Stored data entries:
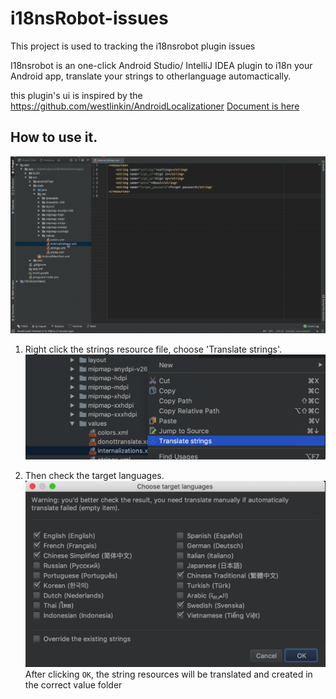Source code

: # i18nsRobot-issues
This project is used to tracking the i18nsrobot plugin issues


I18nsrobot is an one-click Android Studio/ IntelliJ IDEA plugin to i18n your Android app, translate your strings to otherlanguage automactically.


this plugin's ui is inspired by the https://github.com/westlinkin/AndroidLocalizationer
[Document is here](https://i18ns.com/plugin.html)

## How to use it.

![img](https://raw.githubusercontent.com/2i18ns/i18nsRobot-issues/master/plugin-guide.gif)

1. Right click the strings resource file, choose 'Translate strings'.
![img](https://raw.githubusercontent.com/2i18ns/i18nsRobot-issues/master/guide2.png)

2. Then check the target languages.
![img](https://raw.githubusercontent.com/2i18ns/i18nsRobot-issues/master/guide3.png)After clicking `OK`, the string resources will be translated and created in the correct value folder
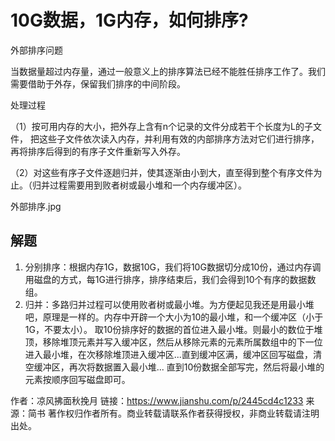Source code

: # 10G数据，1G内存，如何排序?

外部排序问题

当数据量超过内存量，通过一般意义上的排序算法已经不能胜任排序工作了。我们需要借助于外存，保留我们排序的中间阶段。

处理过程

（1）按可用内存的大小，把外存上含有n个记录的文件分成若干个长度为L的子文件，
把这些子文件依次读入内存，并利用有效的内部排序方法对它们进行排序，再将排序后得到的有序子文件重新写入外存。

（2）对这些有序子文件逐趟归并，使其逐渐由小到大，直至得到整个有序文件为止。（归并过程需要用到败者树或最小堆和一个内存缓冲区）。


外部排序.jpg

## 解题

 1. 分别排序：根据内存1G，数据10G，我们将10G数据切分成10份，通过内存调用磁盘的方式，每1G进行排序，排序结束后，我们会得到10个有序的数据数组。
 1. 归并：多路归并过程可以使用败者树或最小堆。为方便起见我还是用最小堆吧，原理是一样的。内存中开辟一个大小为10的最小堆，和一个缓冲区（小于1G，不要太小）。
取10份排序好的数据的首位进入最小堆。则最小的数位于堆顶，移除堆顶元素并写入缓冲区，然后从移除元素的元素所属数组中的下一位进入最小堆，在次移除堆顶进入缓冲区...直到缓冲区满，缓冲区回写磁盘，清空缓冲区，再次将数据置入最小堆...
直到10份数据全部写完，然后将最小堆的元素按顺序回写磁盘即可。

作者：凉风拂面秋挽月
链接：https://www.jianshu.com/p/2445cd4c1233
来源：简书
著作权归作者所有。商业转载请联系作者获得授权，非商业转载请注明出处。

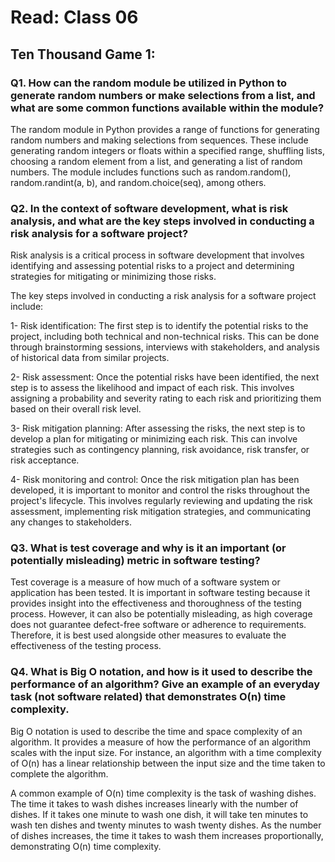 # Read: Class 06

## Ten Thousand Game 1:

### Q1. How can the random module be utilized in Python to generate random numbers or make selections from a list, and what are some common functions available within the module?

The random module in Python provides a range of functions for generating random numbers and making selections from sequences. These include generating random integers or floats within a specified range, shuffling lists, choosing a random element from a list, and generating a list of random numbers. The module includes functions such as random.random(), random.randint(a, b), and random.choice(seq), among others.

### Q2. In the context of software development, what is risk analysis, and what are the key steps involved in conducting a risk analysis for a software project?

Risk analysis is a critical process in software development that involves identifying and assessing potential risks to a project and determining strategies for mitigating or minimizing those risks.

The key steps involved in conducting a risk analysis for a software project include:

1- Risk identification: The first step is to identify the potential risks to the project, including both technical and non-technical risks. This can be done through brainstorming sessions, interviews with stakeholders, and analysis of historical data from similar projects.

2- Risk assessment: Once the potential risks have been identified, the next step is to assess the likelihood and impact of each risk. This involves assigning a probability and severity rating to each risk and prioritizing them based on their overall risk level.

3- Risk mitigation planning: After assessing the risks, the next step is to develop a plan for mitigating or minimizing each risk. This can involve strategies such as contingency planning, risk avoidance, risk transfer, or risk acceptance.

4- Risk monitoring and control: Once the risk mitigation plan has been developed, it is important to monitor and control the risks throughout the project's lifecycle. This involves regularly reviewing and updating the risk assessment, implementing risk mitigation strategies, and communicating any changes to stakeholders.

### Q3. What is test coverage and why is it an important (or potentially misleading) metric in software testing?

Test coverage is a measure of how much of a software system or application has been tested. It is important in software testing because it provides insight into the effectiveness and thoroughness of the testing process. However, it can also be potentially misleading, as high coverage does not guarantee defect-free software or adherence to requirements. Therefore, it is best used alongside other measures to evaluate the effectiveness of the testing process.

### Q4. What is Big O notation, and how is it used to describe the performance of an algorithm? Give an example of an everyday task (not software related) that demonstrates O(n) time complexity.

Big O notation is used to describe the time and space complexity of an algorithm. It provides a measure of how the performance of an algorithm scales with the input size. For instance, an algorithm with a time complexity of O(n) has a linear relationship between the input size and the time taken to complete the algorithm.

A common example of O(n) time complexity is the task of washing dishes. The time it takes to wash dishes increases linearly with the number of dishes. If it takes one minute to wash one dish, it will take ten minutes to wash ten dishes and twenty minutes to wash twenty dishes. As the number of dishes increases, the time it takes to wash them increases proportionally, demonstrating O(n) time complexity.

▶ _Assignment_:
Beginning with the line above that contains "链接：https://www" and ending with the line that contains "### Q1. How", quote each line exactly, keeping out the pictures.

▶ _Answer section_:
链接：https://www.jianshu.com/p/2445cd4c1233
来源：简书
著作权归作者所有。商业转载请联系作者获得授权，非商业转载请注明出处。

 # Read: Class 06

## Ten Thousand Game 1:

### Q1. How can the random module be utilized in Python to generate random numbers or make selections from a list, and what are some common functions available within the module?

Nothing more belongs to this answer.